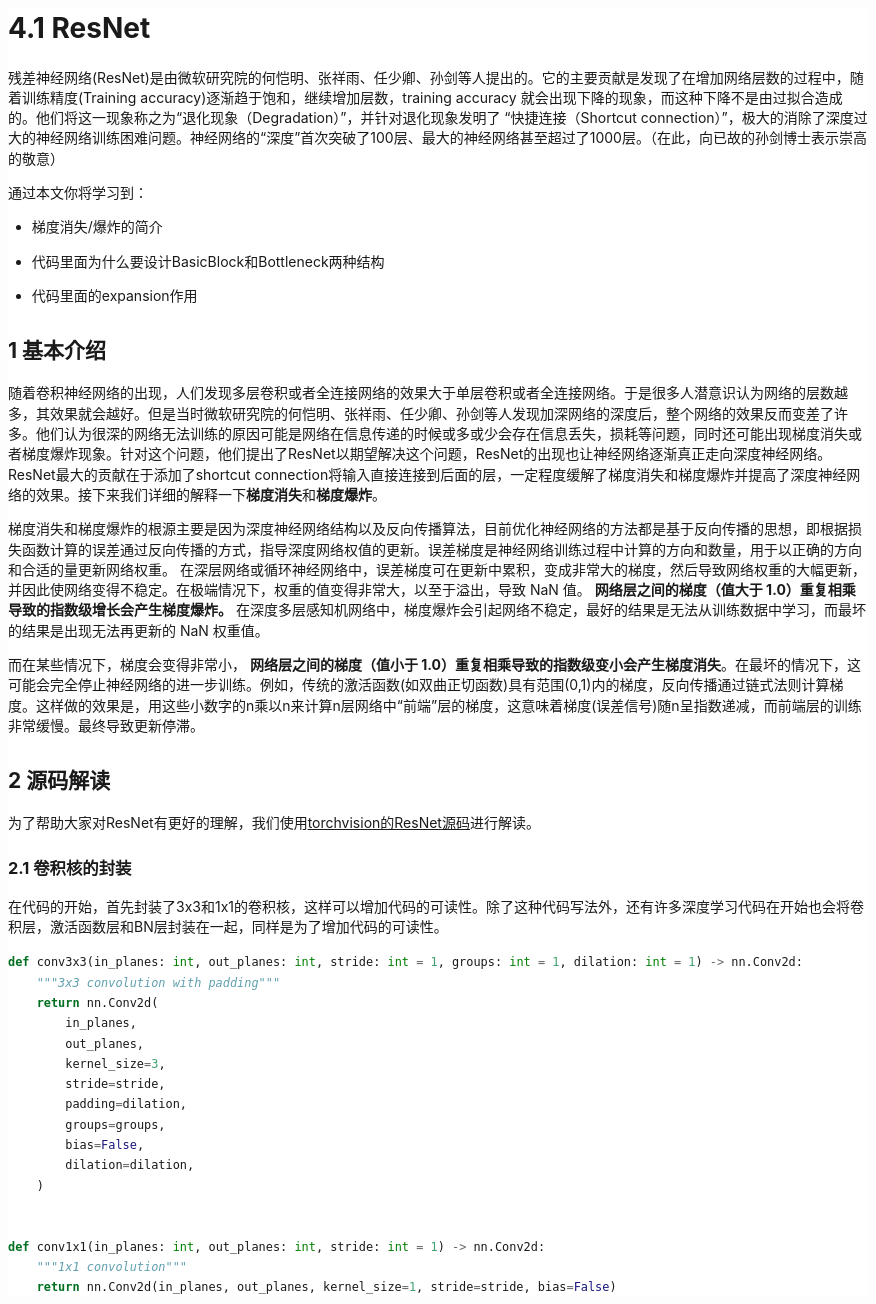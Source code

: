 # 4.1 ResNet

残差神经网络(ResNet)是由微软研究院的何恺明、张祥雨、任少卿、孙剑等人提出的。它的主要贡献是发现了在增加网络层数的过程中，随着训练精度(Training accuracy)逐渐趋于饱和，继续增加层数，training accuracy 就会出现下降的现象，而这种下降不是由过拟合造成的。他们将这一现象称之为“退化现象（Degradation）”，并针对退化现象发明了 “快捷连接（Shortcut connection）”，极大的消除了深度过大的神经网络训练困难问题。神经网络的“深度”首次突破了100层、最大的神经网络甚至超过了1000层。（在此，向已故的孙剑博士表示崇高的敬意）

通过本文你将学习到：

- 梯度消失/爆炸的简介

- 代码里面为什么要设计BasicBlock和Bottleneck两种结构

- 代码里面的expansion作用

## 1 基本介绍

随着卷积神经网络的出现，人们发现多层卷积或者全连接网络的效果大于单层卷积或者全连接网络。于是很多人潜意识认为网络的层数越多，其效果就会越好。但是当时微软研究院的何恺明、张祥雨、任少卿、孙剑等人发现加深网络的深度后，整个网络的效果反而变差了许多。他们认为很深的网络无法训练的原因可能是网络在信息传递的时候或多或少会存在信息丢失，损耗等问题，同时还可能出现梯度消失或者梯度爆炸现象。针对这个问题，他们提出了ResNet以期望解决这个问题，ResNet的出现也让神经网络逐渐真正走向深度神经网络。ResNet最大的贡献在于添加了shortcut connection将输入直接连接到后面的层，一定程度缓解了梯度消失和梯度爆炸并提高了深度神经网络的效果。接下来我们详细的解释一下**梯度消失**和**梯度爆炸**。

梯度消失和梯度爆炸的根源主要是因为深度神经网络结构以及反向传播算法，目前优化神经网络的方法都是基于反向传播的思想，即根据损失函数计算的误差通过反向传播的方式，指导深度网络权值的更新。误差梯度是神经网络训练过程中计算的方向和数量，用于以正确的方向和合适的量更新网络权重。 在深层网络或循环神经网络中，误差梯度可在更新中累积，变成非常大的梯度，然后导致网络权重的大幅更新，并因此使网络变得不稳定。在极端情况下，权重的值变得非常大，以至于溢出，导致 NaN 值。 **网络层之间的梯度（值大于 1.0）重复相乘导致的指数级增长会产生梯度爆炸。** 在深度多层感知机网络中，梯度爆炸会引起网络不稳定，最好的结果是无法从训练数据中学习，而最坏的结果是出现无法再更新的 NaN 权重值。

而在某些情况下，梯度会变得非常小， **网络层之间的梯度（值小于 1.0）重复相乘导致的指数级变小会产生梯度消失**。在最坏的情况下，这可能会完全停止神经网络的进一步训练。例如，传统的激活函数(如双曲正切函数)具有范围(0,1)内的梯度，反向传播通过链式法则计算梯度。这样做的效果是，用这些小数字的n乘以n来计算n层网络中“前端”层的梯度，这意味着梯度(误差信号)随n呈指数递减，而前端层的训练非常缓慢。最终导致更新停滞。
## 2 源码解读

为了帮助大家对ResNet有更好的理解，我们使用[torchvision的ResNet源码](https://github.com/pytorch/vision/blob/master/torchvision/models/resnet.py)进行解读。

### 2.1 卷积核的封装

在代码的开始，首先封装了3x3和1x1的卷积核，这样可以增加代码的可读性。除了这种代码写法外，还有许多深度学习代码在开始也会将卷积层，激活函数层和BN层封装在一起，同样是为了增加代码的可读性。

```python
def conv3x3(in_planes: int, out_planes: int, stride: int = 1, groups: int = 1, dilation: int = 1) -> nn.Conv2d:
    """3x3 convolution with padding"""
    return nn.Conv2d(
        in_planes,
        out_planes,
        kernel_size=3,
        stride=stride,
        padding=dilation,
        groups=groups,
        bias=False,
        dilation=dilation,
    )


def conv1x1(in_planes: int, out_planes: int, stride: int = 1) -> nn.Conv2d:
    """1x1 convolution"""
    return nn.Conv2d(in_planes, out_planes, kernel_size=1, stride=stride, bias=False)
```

○ ○ ○ ○ ○ ○ ○

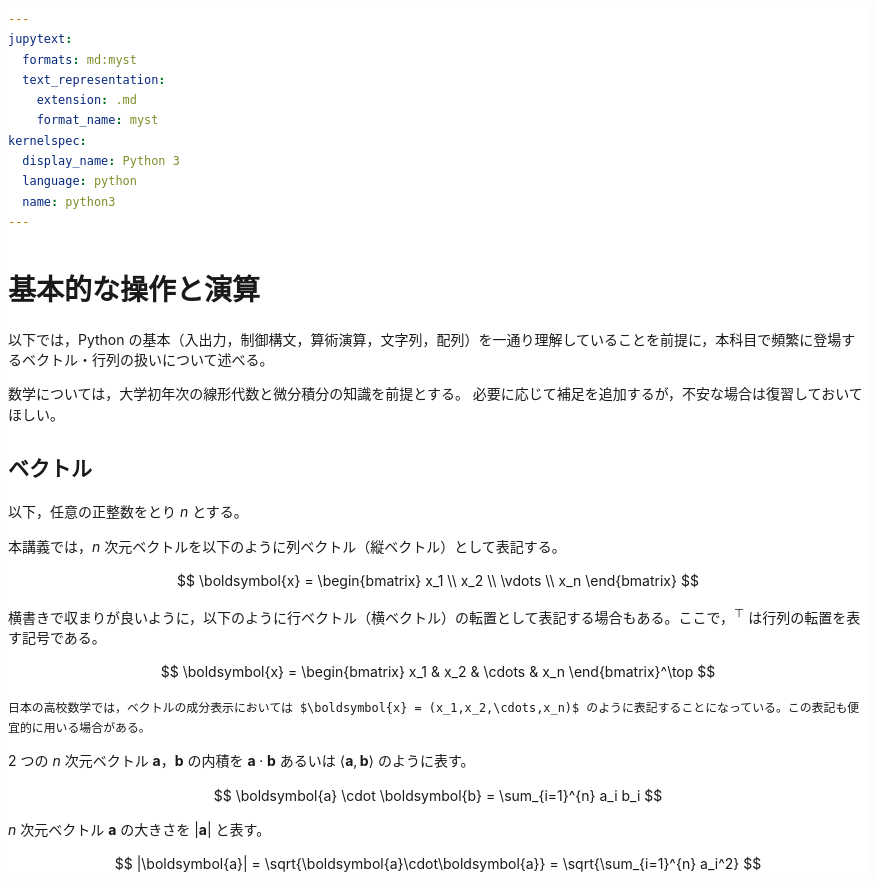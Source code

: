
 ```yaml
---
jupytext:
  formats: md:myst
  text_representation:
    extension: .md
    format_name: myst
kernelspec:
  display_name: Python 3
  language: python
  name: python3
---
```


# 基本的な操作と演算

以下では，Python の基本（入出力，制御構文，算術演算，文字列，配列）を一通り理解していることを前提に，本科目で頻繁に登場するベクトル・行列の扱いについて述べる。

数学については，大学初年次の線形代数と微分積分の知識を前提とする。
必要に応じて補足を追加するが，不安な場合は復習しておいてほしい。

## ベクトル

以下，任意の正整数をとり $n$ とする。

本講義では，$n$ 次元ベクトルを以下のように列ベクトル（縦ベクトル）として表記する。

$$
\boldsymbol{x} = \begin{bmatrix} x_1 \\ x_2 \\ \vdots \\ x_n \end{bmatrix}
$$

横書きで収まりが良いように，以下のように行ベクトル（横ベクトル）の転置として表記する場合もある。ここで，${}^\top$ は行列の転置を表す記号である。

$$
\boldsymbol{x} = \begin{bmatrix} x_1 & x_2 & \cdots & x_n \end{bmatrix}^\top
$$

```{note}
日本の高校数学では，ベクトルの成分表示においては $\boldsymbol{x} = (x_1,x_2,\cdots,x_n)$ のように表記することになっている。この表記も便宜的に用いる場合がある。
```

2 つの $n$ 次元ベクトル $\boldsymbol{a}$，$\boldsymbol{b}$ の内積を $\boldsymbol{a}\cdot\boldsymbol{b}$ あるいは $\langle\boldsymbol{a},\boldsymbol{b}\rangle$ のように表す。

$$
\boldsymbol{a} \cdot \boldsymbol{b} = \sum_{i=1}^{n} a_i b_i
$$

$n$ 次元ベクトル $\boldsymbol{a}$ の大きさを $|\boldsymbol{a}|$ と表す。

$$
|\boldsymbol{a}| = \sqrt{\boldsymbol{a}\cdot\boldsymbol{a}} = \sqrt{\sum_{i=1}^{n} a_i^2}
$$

○ ○ ○ ○ ○ ○ ○

▶ Your task
Tell how many lines in the data contain the word "return", answering with that number and no other text.

▶ Completed exercise
2